Work to complete
The goal here is an exact copy of the entries below, without their pictures.

[Opening Data shown section]

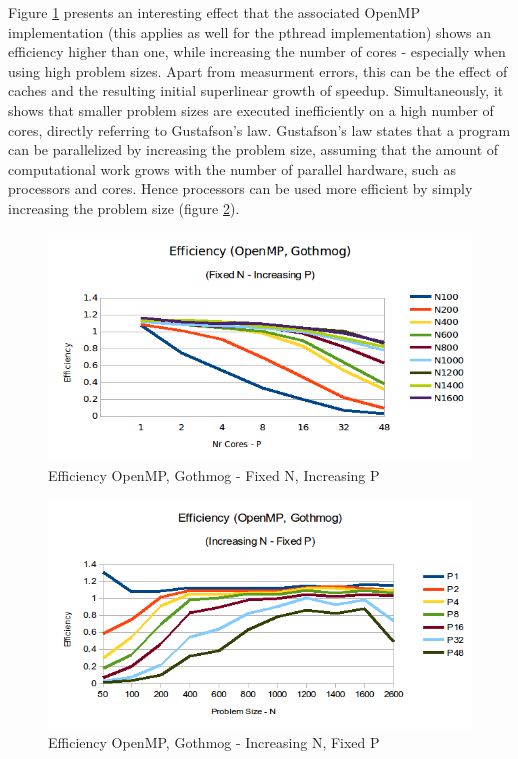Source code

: \documentclass[conference]{IEEEtran}
\begin{document}
Figure \ref{pic:omp_efficiency_fixed-n} presents an interesting effect that the associated OpenMP implementation (this applies as well for the pthread implementation) shows an efficiency higher than one, while increasing the number of cores - especially when using high problem sizes. Apart from measurment errors, this can be the effect of caches and the resulting initial superlinear growth of speedup. Simultaneously, it shows that smaller problem sizes are executed inefficiently on a high number of cores, directly referring to Gustafson's law. Gustafson's law states that a program can be parallelized by increasing the problem size, assuming that the amount of computational work grows with the number of parallel hardware, such as processors and cores. Hence processors can be used more efficient by simply increasing the problem size (figure \ref{pic:omp_eff_fixed-p}). 

\begin{figure}[h]
  \centering
  \includegraphics[scale=0.42]{pic/omp_gothmog_efficiency-fixed-n.png} 
  \caption{Efficiency OpenMP, Gothmog - Fixed N, Increasing P}
  \label{pic:omp_efficiency_fixed-n}
\end{figure}


\begin{figure}[h]
  \centering
  \includegraphics[scale=0.42]{pic/omp_gothmog_efficiency-fixed-p.png} 
  \caption{Efficiency OpenMP, Gothmog - Increasing N, Fixed P}
  \label{pic:omp_eff_fixed-p}
\end{figure}
\end{document}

[Closing Data shown section]

Problem solution
Source code

: \documentclass[conference]{IEEEtran}
\begin{document}
Figure \ref{pic:omp_efficiency_fixed-n} presents an interesting effect that the associated OpenMP implementation (this applies as well for the pthread implementation) shows an efficiency higher than one, while increasing the number of cores - especially when using high problem sizes. Apart from measurment errors, this can be the effect of caches and the resulting initial superlinear growth of speedup. Simultaneously, it shows that smaller problem sizes are executed inefficiently on a high number of cores, directly referring to Gustafson's law. Gustafson's law states that a program can be parallelized by increasing the problem size, assuming that the amount of computational work grows with the number of parallel hardware, such as processors and cores. Hence processors can be used more efficient by simply increasing the problem size (figure \ref{pic:omp_eff_fixed-p}). 

\begin{figure}[h]
  \centering
  \includegraphics[scale=0.42]{pic/omp_gothmog_efficiency-fixed-n.png} 
  \caption{Efficiency OpenMP, Gothmog - Fixed N, Increasing P}
  \label{pic:omp_efficiency_fixed-n}
\end{figure}


\begin{figure}[h]
  \centering
  \includegraphics[scale=0.42]{pic/omp_gothmog_efficiency-fixed-p.png} 
  \caption{Efficiency OpenMP, Gothmog - Increasing N, Fixed P}
  \label{pic:omp_eff_fixed-p}
\end{figure}
\end{document}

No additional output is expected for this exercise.